CUPIDITÉ. n. f. La cupidité est le désir de certains de posséder des richesses et de Jouir passionnément des biens terrestres. L’individu cupide n’est jamais satisfait et, plus il possède, plus il veut posséder. Cela frise parfois la folie, car il est impossible à un esprit sain de comprendre la soif insatiable de certains hommes de l’argent et de la propriété. Si la cupidité poussée au paroxysme est une maladie, avouons que c’est une maladie dangereuse dont ne souffrent pas particulièrement ceux qui en sont atteints, mais les autres : ceux qui sont victimes des cupides. Que de mal peut faire à la collectivité humaine la cupidité des Rotschild, des Rockfeller, etc., etc…, qui amassent des fortunes colossales dont ils n’ont nul besoin et dont ils pourraient se passer sans pour cela changer même leur genre de vie.

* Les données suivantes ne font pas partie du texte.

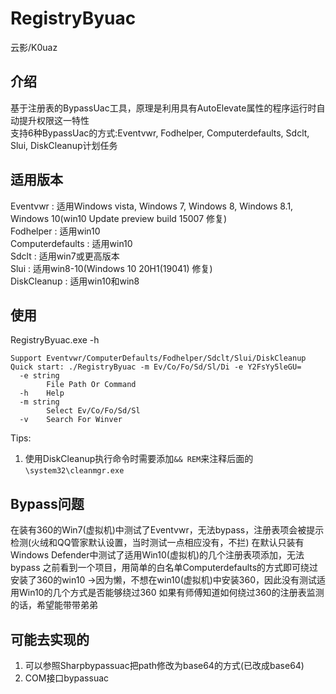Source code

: # RegistryByuac
云影/K0uaz

## 介绍
基于注册表的BypassUac工具，原理是利用具有AutoElevate属性的程序运行时自动提升权限这一特性  
支持6种BypassUac的方式:Eventvwr, Fodhelper, Computerdefaults, Sdclt, Slui, DiskCleanup计划任务

## 适用版本
Eventvwr : 适用Windows vista, Windows 7, Windows 8, Windows 8.1, Windows 10(win10 Update preview build 15007 修复)  
Fodhelper : 适用win10  
Computerdefaults : 适用win10   
Sdclt : 适用win7或更高版本  
Slui : 适用win8-10(Windows 10 20H1(19041) 修复)  
DiskCleanup : 适用win10和win8  

## 使用
RegistryByuac.exe -h
```
Support Eventvwr/ComputerDefaults/Fodhelper/Sdclt/Slui/DiskCleanup
Quick start: ./RegistryByuac -m Ev/Co/Fo/Sd/Sl/Di -e Y2FsYy5leGU=
  -e string
        File Path Or Command
  -h    Help
  -m string
        Select Ev/Co/Fo/Sd/Sl
  -v    Search For Winver
```
Tips:  
1. 使用DiskCleanup执行命令时需要添加`&& REM`来注释后面的`\system32\cleanmgr.exe`

## Bypass问题
在装有360的Win7(虚拟机)中测试了Eventvwr，无法bypass，注册表项会被提示检测(火绒和QQ管家默认设置，当时测试一点相应没有，不拦)
在默认只装有Windows Defender中测试了适用Win10(虚拟机)的几个注册表项添加，无法bypass
之前看到一个项目，用简单的白名单Computerdefaults的方式即可绕过安装了360的win10 
→因为懒，不想在win10(虚拟机)中安装360，因此没有测试适用Win10的几个方式是否能够绕过360
如果有师傅知道如何绕过360的注册表监测的话，希望能带带弟弟

## 可能去实现的
1. 可以参照Sharpbypassuac把path修改为base64的方式(已改成base64)
2. COM接口bypassuac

La cupidité est un vice qui engendre de terribles fléaux et la guerre n’est qu’une conséquence de la cupidité. C’est le rôle et le devoir des classes opprimées de la combattre si elles veulent voir le monde, affranchi de l’égoïsme et de l’avidité, marcher rapidement vers la fraternité de tous les hommes.


CURIOSITÉ. n. f. Il y a deux sortes de curiosité : la curiosité utile et celle qui est nuisible. La première est louable, parce qu’elle signale un désir de savoir, de connaître, de s’instruire et que, par ses découvertes, elle est bienfaisante à l’humanité. Elle est en lutte constante avec l’ignorance et pénètre les secrets de la nature et du passé. Par ses recherches, elle ouvre la voie de l’Avenir. La seconde est blâmable, car elle a pour but de pénétrer les secrets d’autrui ; elle est indiscrète et impertinente et l’individu qui est atteint de ce défaut commet parfois des bassesses pour satisfaire sa curiosité. La curiosité est souvent déterminée par le désir de nuire ; il faut donc se méfier des curieux qui nous entourent et nous espionnent ; ce sont des êtres dangereux.


CYNISME. n. m. Doctrine de certains philosophes de l’antiquité qui tenaient leur école à Athènes. Les cyniques méprisaient ou affectaient de mépriser toutes les convenances sociales et leur vie errante les fit comparer au chien. Le chien, était du reste l’emblème de leur secte. Par extension on a donné le nom de cynisme a tout ce qui est impudent, effronté, et qui pousse à l’excès la malpropreté morale. Un homme cynique est un individu qui reconnaît froidement ses méfaits et semblent railler ceux qui en sont victimes. Le cynisme de certains hommes d’État est révoltant et les crimes dont ils se sont rendus complices leur sont légers ; malgré l’hostilité qui se manifeste à leur égard, ils ont le « cynisme » de poursuivre leur carrière politique ou sociale et de préparer avec « cynisme » d’autres hécatombes.